▶ Aim of the exercise: Your answer should be every line of the records that contains the word "files".

== == ==

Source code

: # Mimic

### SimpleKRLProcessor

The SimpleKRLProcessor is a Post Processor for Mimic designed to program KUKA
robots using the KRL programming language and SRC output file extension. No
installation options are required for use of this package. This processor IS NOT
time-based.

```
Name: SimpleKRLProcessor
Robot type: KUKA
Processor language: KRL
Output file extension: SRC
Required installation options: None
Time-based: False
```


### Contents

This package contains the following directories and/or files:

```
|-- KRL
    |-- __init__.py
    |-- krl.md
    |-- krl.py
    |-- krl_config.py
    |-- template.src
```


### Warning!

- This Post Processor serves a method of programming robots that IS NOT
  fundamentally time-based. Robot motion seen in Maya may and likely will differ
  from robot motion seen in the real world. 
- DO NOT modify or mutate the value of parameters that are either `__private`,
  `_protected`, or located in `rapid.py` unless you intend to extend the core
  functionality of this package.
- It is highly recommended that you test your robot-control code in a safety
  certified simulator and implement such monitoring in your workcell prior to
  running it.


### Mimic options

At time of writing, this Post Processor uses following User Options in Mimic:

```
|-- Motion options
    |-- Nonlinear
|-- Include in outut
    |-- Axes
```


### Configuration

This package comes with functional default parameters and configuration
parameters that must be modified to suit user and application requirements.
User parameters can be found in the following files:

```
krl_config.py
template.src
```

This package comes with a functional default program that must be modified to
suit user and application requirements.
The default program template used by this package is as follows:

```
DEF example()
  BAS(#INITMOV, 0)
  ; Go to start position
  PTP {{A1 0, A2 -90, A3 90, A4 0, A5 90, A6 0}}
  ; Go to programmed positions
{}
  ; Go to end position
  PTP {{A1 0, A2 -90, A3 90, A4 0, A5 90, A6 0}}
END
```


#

== == ==

▶ Task output:
This package contains the following directories and/or files:
User parameters can be found in the following files:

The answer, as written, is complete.